- Directed by: Nacer Khemir
- Written by: Tonino Guerra Nacer Khemir
- Starring: Parviz Shahinkhou Maryam Hamid Hossein Panahi Nessim Khaloul Mohamed Graïaa Maryam Mohaid Golshifteh Farahani
- Music by: Armand Amar Abacus Consult Bulgarian Symphony Orchestra Naïve SIF309 Film & Music Productions
- Production company: Behnegar
- Distributed by: Bavaria Film International Typecast Releasing Trigon-Film
- Release date: 8 October 2005;
- Running time: 98 minutes
- Countries: Iran Tunisia
- Languages: Tunisian Arabic Persian Hindi
- Box office: $263,447

= Bab'Aziz =

Bab'Aziz: Le prince qui contemplait son âme (English: Bab'Aziz: The prince who contemplated his soul), often abbreviated to Bab'Aziz, is a 2005 film by Tunisian writer and director Nacer Khemir. It stars Parviz Shahinkhou, Maryam Hamid, Hossein Panahi, Nessim Khaloul, Mohamed Graïaa, Maryam Mohaid and Golshifteh Farahani. It was filmed in Iran and Tunisia.

==Summary and themes==

The film's complex and nonlinear narrative chiefly centers around the journey of a blind dervish, Bab'Aziz (Parviz Shahinkhou), and his granddaughter, Ishtar (Maryam Hamid), who — while traveling across the desert towards an immense Sufi gathering — encounter several strangers who relate the stories of their own mysterious and spiritual quests.
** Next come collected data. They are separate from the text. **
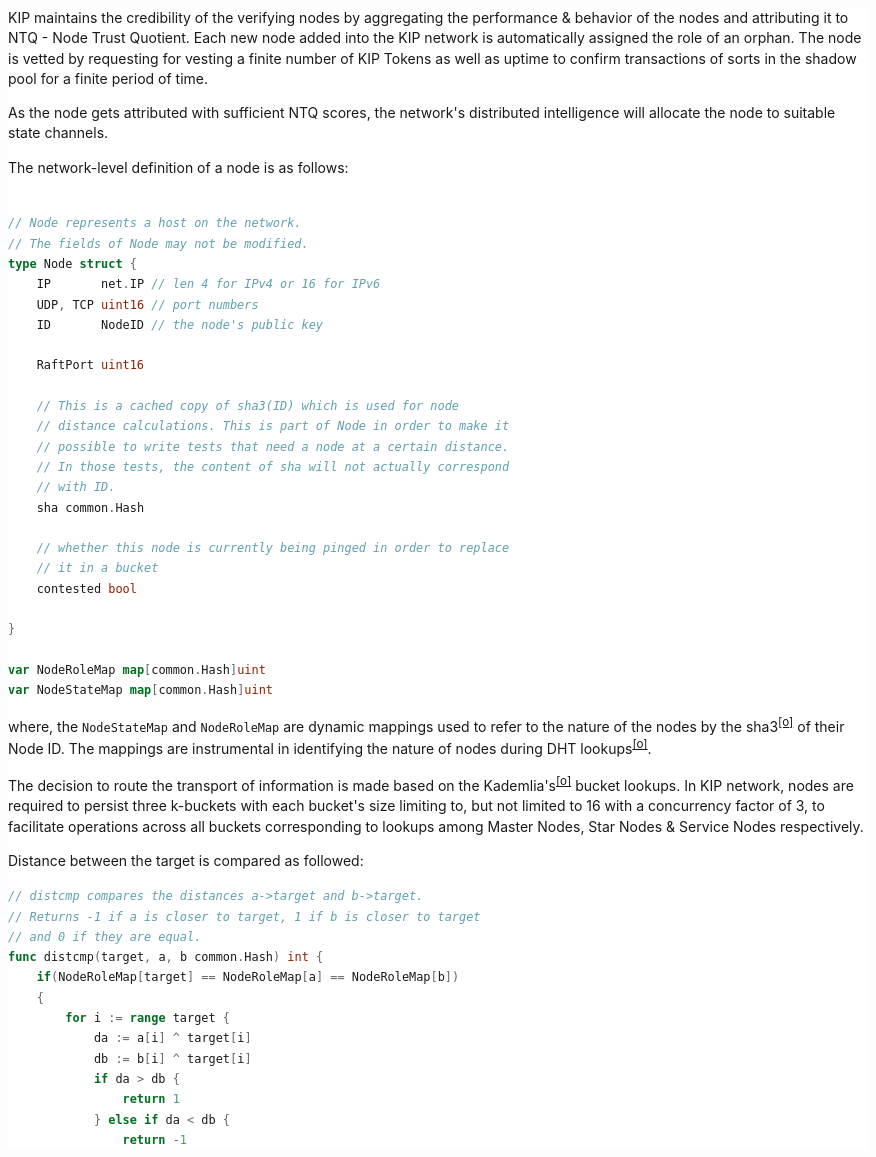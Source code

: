 KIP maintains the credibility of the verifying nodes by aggregating the performance & behavior of the nodes and attributing it to NTQ - Node Trust Quotient.
Each new node added into the KIP network is automatically assigned the role of an orphan. The node is vetted by requesting for vesting a finite number of KIP Tokens as well as uptime to confirm transactions of sorts in the shadow pool for a finite period of time.  

As the node gets attributed with sufficient NTQ scores, the network's distributed intelligence will allocate the node to suitable state channels.  

The network-level definition of a node is as follows:

``` go

// Node represents a host on the network.
// The fields of Node may not be modified.
type Node struct {
	IP       net.IP // len 4 for IPv4 or 16 for IPv6
	UDP, TCP uint16 // port numbers
	ID       NodeID // the node's public key

	RaftPort uint16

	// This is a cached copy of sha3(ID) which is used for node
	// distance calculations. This is part of Node in order to make it
	// possible to write tests that need a node at a certain distance.
	// In those tests, the content of sha will not actually correspond
	// with ID.
	sha common.Hash

	// whether this node is currently being pinged in order to replace
	// it in a bucket
	contested bool

}

var NodeRoleMap map[common.Hash]uint
var NodeStateMap map[common.Hash]uint

```

where, the `NodeStateMap` and `NodeRoleMap` are dynamic mappings used to refer to the nature of the nodes by the sha3<sup><a href="#references">[o]</a></sup> of their Node ID. The mappings are instrumental in identifying the nature of nodes during DHT lookups<sup><a href="#references">[o]</a></sup>.

The decision to route the transport of information is made based on the Kademlia's<sup><a href="#references">[o]</a></sup> bucket lookups. In KIP network, nodes are required to persist three k-buckets with each bucket's size limiting to, but not limited to 16 with a concurrency factor of 3, to facilitate operations across all buckets corresponding to lookups among Master Nodes, Star Nodes & Service Nodes respectively. 

Distance between the target is compared as followed:

``` go
// distcmp compares the distances a->target and b->target.
// Returns -1 if a is closer to target, 1 if b is closer to target
// and 0 if they are equal.
func distcmp(target, a, b common.Hash) int {
	if(NodeRoleMap[target] == NodeRoleMap[a] == NodeRoleMap[b])
	{
		for i := range target {
			da := a[i] ^ target[i]
			db := b[i] ^ target[i]
			if da > db {
				return 1
			} else if da < db {
				return -1
```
Bab'Aziz is the third part of Khemir's "Desert Trilogy", which also comprises his 1984 Les baliseurs du désert (Wanderers of the desert) and 1991 Le collier perdu de la colombe (The dove's lost necklace). The three films share structural elements and themes drawn from Islamic mysticism and classical culture, as well as an isolated desert setting.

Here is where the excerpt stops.